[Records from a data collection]
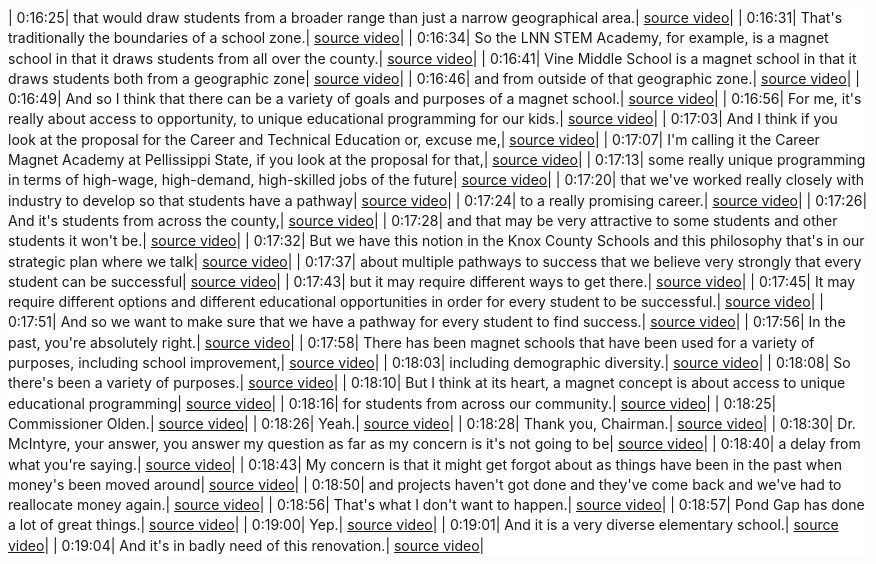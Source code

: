 | 0:16:25| that would draw students from a broader range than just a narrow geographical area.| [source video](https://archive.org/details/CoComWS130916?start=985)|
| 0:16:31| That's traditionally the boundaries of a school zone.| [source video](https://archive.org/details/CoComWS130916?start=991)|
| 0:16:34| So the LNN STEM Academy, for example, is a magnet school in that it draws students from all over the county.| [source video](https://archive.org/details/CoComWS130916?start=994)|
| 0:16:41| Vine Middle School is a magnet school in that it draws students both from a geographic zone| [source video](https://archive.org/details/CoComWS130916?start=1001)|
| 0:16:46| and from outside of that geographic zone.| [source video](https://archive.org/details/CoComWS130916?start=1006)|
| 0:16:49| And so I think that there can be a variety of goals and purposes of a magnet school.| [source video](https://archive.org/details/CoComWS130916?start=1009)|
| 0:16:56| For me, it's really about access to opportunity, to unique educational programming for our kids.| [source video](https://archive.org/details/CoComWS130916?start=1016)|
| 0:17:03| And I think if you look at the proposal for the Career and Technical Education or, excuse me,| [source video](https://archive.org/details/CoComWS130916?start=1023)|
| 0:17:07| I'm calling it the Career Magnet Academy at Pellissippi State, if you look at the proposal for that,| [source video](https://archive.org/details/CoComWS130916?start=1027)|
| 0:17:13| some really unique programming in terms of high-wage, high-demand, high-skilled jobs of the future| [source video](https://archive.org/details/CoComWS130916?start=1033)|
| 0:17:20| that we've worked really closely with industry to develop so that students have a pathway| [source video](https://archive.org/details/CoComWS130916?start=1040)|
| 0:17:24| to a really promising career.| [source video](https://archive.org/details/CoComWS130916?start=1044)|
| 0:17:26| And it's students from across the county,| [source video](https://archive.org/details/CoComWS130916?start=1046)|
| 0:17:28| and that may be very attractive to some students and other students it won't be.| [source video](https://archive.org/details/CoComWS130916?start=1048)|
| 0:17:32| But we have this notion in the Knox County Schools and this philosophy that's in our strategic plan where we talk| [source video](https://archive.org/details/CoComWS130916?start=1052)|
| 0:17:37| about multiple pathways to success that we believe very strongly that every student can be successful| [source video](https://archive.org/details/CoComWS130916?start=1057)|
| 0:17:43| but it may require different ways to get there.| [source video](https://archive.org/details/CoComWS130916?start=1063)|
| 0:17:45| It may require different options and different educational opportunities in order for every student to be successful.| [source video](https://archive.org/details/CoComWS130916?start=1065)|
| 0:17:51| And so we want to make sure that we have a pathway for every student to find success.| [source video](https://archive.org/details/CoComWS130916?start=1071)|
| 0:17:56| In the past, you're absolutely right.| [source video](https://archive.org/details/CoComWS130916?start=1076)|
| 0:17:58| There has been magnet schools that have been used for a variety of purposes, including school improvement,| [source video](https://archive.org/details/CoComWS130916?start=1078)|
| 0:18:03| including demographic diversity.| [source video](https://archive.org/details/CoComWS130916?start=1083)|
| 0:18:08| So there's been a variety of purposes.| [source video](https://archive.org/details/CoComWS130916?start=1088)|
| 0:18:10| But I think at its heart, a magnet concept is about access to unique educational programming| [source video](https://archive.org/details/CoComWS130916?start=1090)|
| 0:18:16| for students from across our community.| [source video](https://archive.org/details/CoComWS130916?start=1096)|
| 0:18:25| Commissioner Olden.| [source video](https://archive.org/details/CoComWS130916?start=1105)|
| 0:18:26| Yeah.| [source video](https://archive.org/details/CoComWS130916?start=1106)|
| 0:18:28| Thank you, Chairman.| [source video](https://archive.org/details/CoComWS130916?start=1108)|
| 0:18:30| Dr. McIntyre, your answer, you answer my question as far as my concern is it's not going to be| [source video](https://archive.org/details/CoComWS130916?start=1110)|
| 0:18:40| a delay from what you're saying.| [source video](https://archive.org/details/CoComWS130916?start=1120)|
| 0:18:43| My concern is that it might get forgot about as things have been in the past when money's been moved around| [source video](https://archive.org/details/CoComWS130916?start=1123)|
| 0:18:50| and projects haven't got done and they've come back and we've had to reallocate money again.| [source video](https://archive.org/details/CoComWS130916?start=1130)|
| 0:18:56| That's what I don't want to happen.| [source video](https://archive.org/details/CoComWS130916?start=1136)|
| 0:18:57| Pond Gap has done a lot of great things.| [source video](https://archive.org/details/CoComWS130916?start=1137)|
| 0:19:00| Yep.| [source video](https://archive.org/details/CoComWS130916?start=1140)|
| 0:19:01| And it is a very diverse elementary school.| [source video](https://archive.org/details/CoComWS130916?start=1141)|
| 0:19:04| And it's in badly need of this renovation.| [source video](https://archive.org/details/CoComWS130916?start=1144)|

### What is being asked
The lines sought are those in the data above that include the string "look"; copy each one.

### Task response
| 0:17:03| And I think if you look at the proposal for the Career and Technical Education or, excuse me,| [source video](https://archive.org/details/CoComWS130916?start=1023)|
| 0:17:07| I'm calling it the Career Magnet Academy at Pellissippi State, if you look at the proposal for that,| [source video](https://archive.org/details/CoComWS130916?start=1027)|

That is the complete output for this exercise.